Но Бермондт вместо продолжения наступления на Ригу 10 октября предложил Латвии перемирие. Эта медлительность в действиях русско-немецкой армии в течение 8–9 октября была роковой для Бермондта. К вечеру 10 октября в Ригу спешно прибыли 4 эстонских бронированных поезда, а ночью в Больдераа из Финского залива прибыла эскадра английских крейсеров в составе 4 крейсеров новейшего типа, одного крейсера-истребителя, 2 канонерок и 2 эскадренных миноносцев. Как эстонские бронепоезда, так и английская эскадра должны были как раз в это время поддерживать наступление Северо-западной армии Юденича. Эстония, обещавшая за признание ее государственной независимости поддержку Юденичу, но связанная теперь общностью интересов с Латвией, решила вместо помощи Северо-западной армии оказать немедленную поддержку Латвии. Правительственная газета Эстонии «Ваба Маа» в те дни писала:
«Планы Бермондта ясны – усмирить мятежную Латвию и присоединить ее к великой России. За Латвией настанет очередь и Эстонии… Нет сомнения, что Бермондт действует в полном согласии с Колчаком и Деникиным. Но Бермондту не так-то легко удастся втолкнуть Латвию и Эстонию в пасть русских монархистов…»
[452]
Другая эстонская газета, «Социал-демократ», по поводу выступления войск Бермондта писала:
«В связи с операциями Северо-западного правительства против Петрограда, в которых участвует и Эстония, мы стали на неизвестный путь. У власти стоят совершенно неизвестные нам люди, истинное лицо которых мы еще не рассмотрели. У Риги против латышей сражается Бермондт, считающий все малые государства мятежниками против России. Бермондт не только предводитель шапки, но и командующий войсками «Западного» правительства, целью которого является восстановление неделимой России. В свою очередь Бермондт составляет лишь звено цепи, окружающей Россию. Эстонское военное командование весьма благосклонно относилось к завоевателям Петрограда, и потому в нашем положении накопилось много противоречий, нуждающихся в выяснении. Находиться с одной и той же властью в состоянии войны, с одной стороны, и ждать обеспечения нашей будущности от той же власти – с другой, нелогично. В сущности, мы не знаем, каковы отношения между представителями наиболее значительных течений: Колчаком, Деникиным и Юденичем. Весьма возможно, что Юденич и Бермондт – люди одной и той же идеи, но каждый из них стремится к ней разными путями. И если мы теперь не хотим участвовать в походе Юденича на Петроград, то пусть он в этом винит не нас, а Бермондта…»
[453]
Из сопоставления этих двух статей видно, что вторая, социал-демократическая, не остановилась перед тем, чтобы поставить вопрос о политической физиономии самого Юденича и тем самым сказать гораздо больше, чем это сделал правительственный официоз. В основном же расшифровка планов Бермондта и Юденича, которые шли под одним идейным лозунгом, но под различными боевыми знаменами, была произведена вполне удовлетворительно и своевременно.

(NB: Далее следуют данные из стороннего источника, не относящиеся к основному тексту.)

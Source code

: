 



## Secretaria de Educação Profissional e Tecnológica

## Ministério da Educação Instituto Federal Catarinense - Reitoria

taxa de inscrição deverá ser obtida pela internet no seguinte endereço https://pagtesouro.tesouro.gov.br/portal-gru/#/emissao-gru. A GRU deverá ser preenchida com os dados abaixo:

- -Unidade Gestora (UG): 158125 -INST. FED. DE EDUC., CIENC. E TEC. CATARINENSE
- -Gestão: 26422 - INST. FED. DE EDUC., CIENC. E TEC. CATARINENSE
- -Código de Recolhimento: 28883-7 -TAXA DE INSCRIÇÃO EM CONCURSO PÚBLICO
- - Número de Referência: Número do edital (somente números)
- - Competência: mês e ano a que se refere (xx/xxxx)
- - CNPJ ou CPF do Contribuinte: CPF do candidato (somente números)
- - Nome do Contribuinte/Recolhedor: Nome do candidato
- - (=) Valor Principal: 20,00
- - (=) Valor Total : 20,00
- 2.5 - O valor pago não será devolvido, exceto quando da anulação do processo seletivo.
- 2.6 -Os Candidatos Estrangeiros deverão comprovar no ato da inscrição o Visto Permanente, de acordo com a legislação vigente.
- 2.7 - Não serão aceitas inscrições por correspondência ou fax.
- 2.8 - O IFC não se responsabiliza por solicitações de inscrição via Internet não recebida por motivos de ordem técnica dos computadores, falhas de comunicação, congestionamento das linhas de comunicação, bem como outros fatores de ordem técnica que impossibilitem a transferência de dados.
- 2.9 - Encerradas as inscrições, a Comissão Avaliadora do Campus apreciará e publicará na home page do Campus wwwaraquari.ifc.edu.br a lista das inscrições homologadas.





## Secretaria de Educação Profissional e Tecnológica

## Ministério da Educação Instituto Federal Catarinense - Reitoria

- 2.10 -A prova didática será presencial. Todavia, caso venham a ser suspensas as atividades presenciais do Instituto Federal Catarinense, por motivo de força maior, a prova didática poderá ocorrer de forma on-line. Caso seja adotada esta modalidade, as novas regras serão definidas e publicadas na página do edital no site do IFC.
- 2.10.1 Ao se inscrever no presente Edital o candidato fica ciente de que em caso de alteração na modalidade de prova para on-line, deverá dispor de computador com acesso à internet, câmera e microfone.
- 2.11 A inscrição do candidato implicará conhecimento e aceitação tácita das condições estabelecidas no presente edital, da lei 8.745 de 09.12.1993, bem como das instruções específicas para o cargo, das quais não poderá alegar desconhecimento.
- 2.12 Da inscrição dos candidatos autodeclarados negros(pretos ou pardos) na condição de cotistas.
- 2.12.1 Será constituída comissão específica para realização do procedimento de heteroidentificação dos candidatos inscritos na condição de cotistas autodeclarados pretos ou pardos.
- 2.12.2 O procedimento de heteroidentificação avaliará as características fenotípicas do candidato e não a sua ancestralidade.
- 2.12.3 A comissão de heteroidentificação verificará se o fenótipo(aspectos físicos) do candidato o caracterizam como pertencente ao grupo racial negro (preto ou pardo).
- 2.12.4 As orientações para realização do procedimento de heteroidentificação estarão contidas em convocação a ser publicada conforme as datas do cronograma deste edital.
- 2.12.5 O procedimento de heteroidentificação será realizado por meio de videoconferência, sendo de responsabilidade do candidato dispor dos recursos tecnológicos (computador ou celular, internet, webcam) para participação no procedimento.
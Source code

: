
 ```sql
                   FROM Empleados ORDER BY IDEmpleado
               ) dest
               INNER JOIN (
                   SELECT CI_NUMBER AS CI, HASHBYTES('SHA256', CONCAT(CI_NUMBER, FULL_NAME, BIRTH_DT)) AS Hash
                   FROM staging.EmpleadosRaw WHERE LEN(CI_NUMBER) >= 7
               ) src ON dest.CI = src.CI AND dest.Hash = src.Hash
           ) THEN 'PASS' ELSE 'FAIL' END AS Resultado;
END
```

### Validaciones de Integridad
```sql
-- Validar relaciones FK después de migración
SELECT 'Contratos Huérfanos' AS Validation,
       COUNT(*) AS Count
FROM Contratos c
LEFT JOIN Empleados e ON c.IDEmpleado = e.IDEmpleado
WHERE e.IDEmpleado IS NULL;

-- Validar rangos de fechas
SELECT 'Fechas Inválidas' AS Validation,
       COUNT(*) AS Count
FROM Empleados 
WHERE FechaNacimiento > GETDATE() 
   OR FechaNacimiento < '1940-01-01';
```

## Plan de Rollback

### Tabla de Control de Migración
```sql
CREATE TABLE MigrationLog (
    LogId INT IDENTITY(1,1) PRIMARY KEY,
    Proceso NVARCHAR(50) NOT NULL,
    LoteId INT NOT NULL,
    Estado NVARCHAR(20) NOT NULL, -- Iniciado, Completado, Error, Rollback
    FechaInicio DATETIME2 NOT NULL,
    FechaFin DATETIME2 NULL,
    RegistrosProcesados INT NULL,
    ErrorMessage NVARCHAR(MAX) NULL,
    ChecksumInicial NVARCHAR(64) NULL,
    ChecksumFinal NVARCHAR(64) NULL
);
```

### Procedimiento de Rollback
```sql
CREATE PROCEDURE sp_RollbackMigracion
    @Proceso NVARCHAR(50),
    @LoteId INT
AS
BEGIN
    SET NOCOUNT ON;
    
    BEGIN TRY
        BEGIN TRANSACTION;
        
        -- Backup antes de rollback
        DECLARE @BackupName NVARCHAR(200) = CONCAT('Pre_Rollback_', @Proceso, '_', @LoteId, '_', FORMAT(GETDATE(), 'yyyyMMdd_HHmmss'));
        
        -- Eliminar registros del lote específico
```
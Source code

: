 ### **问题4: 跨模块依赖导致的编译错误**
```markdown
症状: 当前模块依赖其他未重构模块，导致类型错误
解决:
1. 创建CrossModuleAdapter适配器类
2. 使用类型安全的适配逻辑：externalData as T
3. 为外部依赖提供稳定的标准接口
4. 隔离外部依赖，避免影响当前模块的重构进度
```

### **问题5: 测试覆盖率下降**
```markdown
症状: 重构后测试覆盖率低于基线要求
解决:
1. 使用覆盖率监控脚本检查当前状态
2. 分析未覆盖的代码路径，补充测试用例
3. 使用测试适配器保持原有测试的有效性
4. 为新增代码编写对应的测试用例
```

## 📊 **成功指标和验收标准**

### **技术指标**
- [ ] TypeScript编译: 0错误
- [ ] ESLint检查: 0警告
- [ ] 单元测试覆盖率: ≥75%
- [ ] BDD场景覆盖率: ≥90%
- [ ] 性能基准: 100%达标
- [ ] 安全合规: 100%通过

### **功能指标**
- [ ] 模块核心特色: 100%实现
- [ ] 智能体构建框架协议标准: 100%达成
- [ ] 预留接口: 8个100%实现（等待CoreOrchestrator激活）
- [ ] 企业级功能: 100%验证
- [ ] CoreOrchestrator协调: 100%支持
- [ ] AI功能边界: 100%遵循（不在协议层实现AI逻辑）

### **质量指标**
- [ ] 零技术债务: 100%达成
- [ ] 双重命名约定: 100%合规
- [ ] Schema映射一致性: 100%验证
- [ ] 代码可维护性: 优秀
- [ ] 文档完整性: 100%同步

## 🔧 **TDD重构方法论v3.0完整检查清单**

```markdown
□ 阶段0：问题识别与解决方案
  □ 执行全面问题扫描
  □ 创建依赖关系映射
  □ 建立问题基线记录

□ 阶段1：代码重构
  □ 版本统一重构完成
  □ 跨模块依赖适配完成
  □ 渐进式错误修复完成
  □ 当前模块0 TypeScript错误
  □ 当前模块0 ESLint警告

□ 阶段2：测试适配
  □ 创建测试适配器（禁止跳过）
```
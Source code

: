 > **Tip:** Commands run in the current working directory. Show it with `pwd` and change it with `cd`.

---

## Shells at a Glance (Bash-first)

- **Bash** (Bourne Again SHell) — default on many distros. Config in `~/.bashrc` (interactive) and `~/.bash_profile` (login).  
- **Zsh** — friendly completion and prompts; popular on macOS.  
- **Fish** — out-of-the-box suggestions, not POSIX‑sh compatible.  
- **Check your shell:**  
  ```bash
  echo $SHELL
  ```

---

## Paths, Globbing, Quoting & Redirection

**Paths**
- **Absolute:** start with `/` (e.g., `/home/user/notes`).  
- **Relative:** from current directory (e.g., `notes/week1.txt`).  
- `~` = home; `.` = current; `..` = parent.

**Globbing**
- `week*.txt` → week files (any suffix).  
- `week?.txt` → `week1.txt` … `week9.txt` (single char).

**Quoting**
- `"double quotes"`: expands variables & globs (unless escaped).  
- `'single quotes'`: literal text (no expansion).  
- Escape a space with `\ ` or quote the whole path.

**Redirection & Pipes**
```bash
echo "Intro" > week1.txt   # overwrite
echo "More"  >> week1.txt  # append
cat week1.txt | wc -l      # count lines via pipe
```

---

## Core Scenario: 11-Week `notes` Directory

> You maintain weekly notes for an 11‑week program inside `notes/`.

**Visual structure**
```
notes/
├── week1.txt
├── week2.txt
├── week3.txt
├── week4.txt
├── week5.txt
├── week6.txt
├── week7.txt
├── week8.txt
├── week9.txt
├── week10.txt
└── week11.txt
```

Характерно, что помощь Эстонии недешево обошлась для Латвии. Буржуазия Эстонии, несмотря на соседство с такой же буржуазной Латвией и на нависшую над ними совместно опасность со стороны армии Бермондта, продолжала оставаться по своей природе хищным захватчиком. Кроме возмещения расходов по организации военной помощи Латвии Эстония выговорила себе латышский город Валк.
Юденич, встревоженный боевыми действиями армии Бермондта-Авалова, которые приняли серьезный оборот, и опасавшийся за свой тыл, 9 октября издал приказ о смещении Бермондта с должности командующего Западной русско-немецкой добровольческой армией. Северо-западное правительство со своей стороны также выпустило специальное воззвание к войскам Бермондта, уговаривая их покинуть ряды своей армии и перейти к генералу Юденичу.
Воззвание Северо-западного правительства отмечало:
«Наше победоносное наступление может приостановиться, так как латышские войска будут оторваны от борьбы с большевиками. Эстонские войска пойдут на помощь Латвии, наш тыл будет не защищен, и мы будем принуждены отступить в то время, когда у нас уже имеются большие надежды на успех»…
[454]
Дипломатические и военные представители Англии и Франции в свою очередь потребовали немедленного отхода русско-немецкой армии от Риги. И так как Рига продолжала находиться под непосредственной угрозой, то 15 октября в 16 часов английская эскадра открыла по Усть-Двинску, занятому Бермондтом, ураганный огонь, при помощи которого был уничтожен целый батальон 1-го Пластунского полка и разгромлены другие части Западной русско-немецкой армии.
Сложившаяся обстановка уже не позволяла Бермондту вести дальнейшее наступление. Солдаты его армии превратились сразу в «более сговорчивых» в вопросе о возвращении на родину. Бермондт отдал приказ своим войскам отступать к германской границе. В ночь с 21 на 22 ноября 1919 г. части Западной русско-немецкой добровольческой армии оставили район Митавы и отошли на линию Шавли – Муравьево (лагерь у Ковно)
[455].
Согласно договору с литовцами и латышами, эвакуация Западной русско-немецкой добровольческой армии должна была закончиться в отношении русских частей к 5 декабря и в отношении немецких – к 15 декабря 1919 года.
Союзническая комиссия по эвакуации Прибалтики официально известила чинов русской национальности, что страны Антанты готовы оказать свое содействие тем, кто пожелает отправиться в армию Юденича для борьбы с большевизмом, все же остальные русские подлежат эвакуации в Германию и за их дальнейшую судьбу никакой ответственности Антанта нести не будет.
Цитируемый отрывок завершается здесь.